The whole thread didn't load. Just caught up now. God your DH is a pain in the arse!

BemusedTraveller · 05/09/2019 09:56

If I'm coming across as timid that's not so, but there's only enough room in our family for one unreasonable person, so in front of the DCs and especially on holiday I'm usually the diplomat.

I've slipped on occasions in the past couple of weeks though, more than usual, and it's gone horribly the other way (I think I've threatened to book in to a local hotel a few times plus fly home alone!).

We tend to reform very quickly though and looking back (we've got two days left) it's been a really lovely holiday! 😂

OP posts:
BertrandRussell · 05/09/2019 09:59

“We tend to reform very quickly though and looking back (we've got two days left) it's been a really lovely holiday!”

You do know that a lovely family holiday does not usually involve one of the family members being laughed at, forced to do things she doesn’t want to do and wanting on several occasions to fly home early or go and stay in a hotel?

gingersausage · 05/09/2019 15:02

God you have unfeasibly low standards of what constitutes a ”lovely holiday”. It must be exhausting keeping up the wonderful middle class family facade all the time.

CroissantsAtDawn · 05/09/2019 15:08

Diplomat or doormat?

Sorry to sound harsh but your family should not be poking fun at your weight.

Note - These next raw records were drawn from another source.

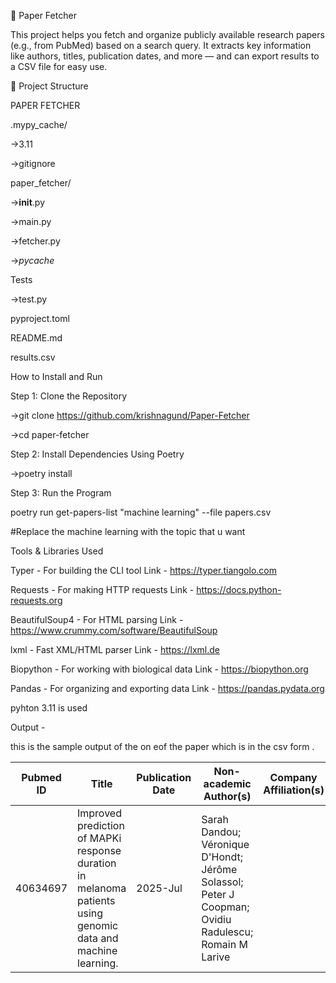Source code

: 📄 Paper Fetcher

This project helps you fetch and organize publicly available research papers (e.g., from PubMed) based on a search query. It extracts key information like authors, titles, publication dates, and more — and can export results to a CSV file for easy use.

📁 Project Structure

PAPER FETCHER

.mypy_cache/

  ->3.11
   
  ->gitignore

paper_fetcher/

  ->__init__.py

  ->main.py 

  ->fetcher.py 

  ->_pycache_

Tests

   ->test.py

pyproject.toml

README.md

results.csv

How to Install and Run

Step 1: Clone the Repository

  ->git clone https://github.com/krishnagund/Paper-Fetcher

  ->cd paper-fetcher


Step 2: Install Dependencies Using Poetry

  ->poetry install

Step 3: Run the Program

   poetry run get-papers-list "machine learning" --file papers.csv

#Replace the machine learning with the topic that u want 



Tools & Libraries Used

Typer	-  For building the CLI tool	                  Link - https://typer.tiangolo.com

Requests -	For making HTTP requests	                  Link - https://docs.python-requests.org

BeautifulSoup4	- For HTML parsing	                      Link - https://www.crummy.com/software/BeautifulSoup

lxml	- Fast XML/HTML parser	                          Link - https://lxml.de

Biopython -	For working with biological data              Link - https://biopython.org

Pandas - 	For organizing and exporting data	          Link - https://pandas.pydata.org

pyhton 3.11 is used

Output - 

this is the sample output of the on eof the paper which is in the csv form .


| Pubmed ID | Title                                                                                          | Publication Date | Non-academic Author(s)                                              | Company Affiliation(s) | Corresponding Author Email             |
|-----------|------------------------------------------------------------------------------------------------|------------------|----------------------------------------------------------------------|------------------------|----------------------------------------|
| 40634697  | Improved prediction of MAPKi response duration in melanoma patients using genomic data and machine learning. | 2025-Jul         | Sarah Dandou; Véronique D'Hondt; Jérôme Solassol; Peter J Coopman; Ovidiu Radulescu; Romain M Larive |                        | ovidiu.radulescu@umontpellier.fr      |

And it does sound as if DD has picked it up off DH.

lmusic87 · 05/09/2019 15:10

Your daughter was so rude to you. I'm plus size and I love seeing people in whatever swimwear they want to wear.

MrJollyLivesNextDoor · 05/09/2019 15:24

Your husband sounds very petulant.

You told him you didn't wish to go to the park, he showed off and threatened to spoil the kids enjoyment by cancelling so you agreed on the basis that you would sunbathe only.
And now he's having a go at you for wasting the entrance fee.

I'd be telling him in no uncertain terms that next time you will not be wasting the fee and will not be attending. Also that he is a twat.

Laughing at you, poking fun of your weight, not admonishing your daughter for her rudeness, neediness and and controlling behaviour...just because he's good with the hoovering doesn't give him carte blanche to treat you like this.

I hope this thread gives you a bit of a wake up call tbh, and I mean that in a nice way. He should be treating you better than this.